Records excerpted from a collection
>>>

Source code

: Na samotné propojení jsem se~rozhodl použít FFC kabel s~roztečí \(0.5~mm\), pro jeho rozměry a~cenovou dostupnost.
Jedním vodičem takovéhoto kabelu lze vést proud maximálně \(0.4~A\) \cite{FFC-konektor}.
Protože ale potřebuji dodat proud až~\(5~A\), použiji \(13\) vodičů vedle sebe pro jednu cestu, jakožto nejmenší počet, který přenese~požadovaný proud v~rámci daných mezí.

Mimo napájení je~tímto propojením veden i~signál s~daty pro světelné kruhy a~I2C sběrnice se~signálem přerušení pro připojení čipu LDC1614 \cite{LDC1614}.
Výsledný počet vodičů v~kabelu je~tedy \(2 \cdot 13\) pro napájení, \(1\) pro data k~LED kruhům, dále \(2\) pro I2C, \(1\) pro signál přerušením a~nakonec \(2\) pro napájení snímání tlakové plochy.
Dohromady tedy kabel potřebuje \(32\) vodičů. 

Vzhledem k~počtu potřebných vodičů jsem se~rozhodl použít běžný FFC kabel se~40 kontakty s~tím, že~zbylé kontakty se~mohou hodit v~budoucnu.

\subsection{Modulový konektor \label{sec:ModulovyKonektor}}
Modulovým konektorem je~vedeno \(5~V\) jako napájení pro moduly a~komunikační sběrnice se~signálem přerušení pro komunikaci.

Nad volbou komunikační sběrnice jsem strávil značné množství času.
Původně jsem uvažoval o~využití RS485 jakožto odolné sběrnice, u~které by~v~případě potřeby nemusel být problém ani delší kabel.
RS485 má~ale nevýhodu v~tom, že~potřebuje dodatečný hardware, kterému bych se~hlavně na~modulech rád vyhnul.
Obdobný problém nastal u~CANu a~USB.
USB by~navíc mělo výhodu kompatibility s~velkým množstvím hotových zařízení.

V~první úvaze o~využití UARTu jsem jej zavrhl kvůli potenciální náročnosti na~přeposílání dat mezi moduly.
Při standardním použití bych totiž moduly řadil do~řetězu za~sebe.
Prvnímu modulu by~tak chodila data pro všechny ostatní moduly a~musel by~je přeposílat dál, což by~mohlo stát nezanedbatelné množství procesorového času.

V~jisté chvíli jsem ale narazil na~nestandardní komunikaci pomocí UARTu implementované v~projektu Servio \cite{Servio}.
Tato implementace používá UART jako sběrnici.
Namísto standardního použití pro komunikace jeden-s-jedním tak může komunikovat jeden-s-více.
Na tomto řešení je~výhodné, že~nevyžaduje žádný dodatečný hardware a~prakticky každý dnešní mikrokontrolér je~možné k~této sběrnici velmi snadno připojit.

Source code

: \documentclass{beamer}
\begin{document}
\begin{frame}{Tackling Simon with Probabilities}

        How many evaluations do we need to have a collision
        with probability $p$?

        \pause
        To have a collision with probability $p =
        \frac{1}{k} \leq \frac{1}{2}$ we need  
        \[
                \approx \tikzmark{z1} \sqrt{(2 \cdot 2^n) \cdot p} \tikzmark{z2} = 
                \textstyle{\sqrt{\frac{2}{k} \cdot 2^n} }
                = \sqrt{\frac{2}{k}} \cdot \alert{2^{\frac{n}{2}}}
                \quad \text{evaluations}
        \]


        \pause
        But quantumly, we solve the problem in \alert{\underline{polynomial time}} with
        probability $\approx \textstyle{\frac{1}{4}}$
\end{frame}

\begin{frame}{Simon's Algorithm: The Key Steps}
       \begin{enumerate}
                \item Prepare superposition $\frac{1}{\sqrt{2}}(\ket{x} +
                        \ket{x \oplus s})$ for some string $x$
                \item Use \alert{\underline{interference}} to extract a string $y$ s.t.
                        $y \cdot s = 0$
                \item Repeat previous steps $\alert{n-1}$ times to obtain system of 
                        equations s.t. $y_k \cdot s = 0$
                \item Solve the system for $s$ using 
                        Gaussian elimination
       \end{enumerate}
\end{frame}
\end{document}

<<<

GOAL OF THE EXERCISE
Go through the entries above and report each line with the string "sběrnici" in it.

EXERCISE RESULT
Tato implementace používá UART jako sběrnici.
Na tomto řešení je~výhodné, že~nevyžaduje žádný dodatečný hardware a~prakticky každý dnešní mikrokontrolér je~možné k~této sběrnici velmi snadno připojit.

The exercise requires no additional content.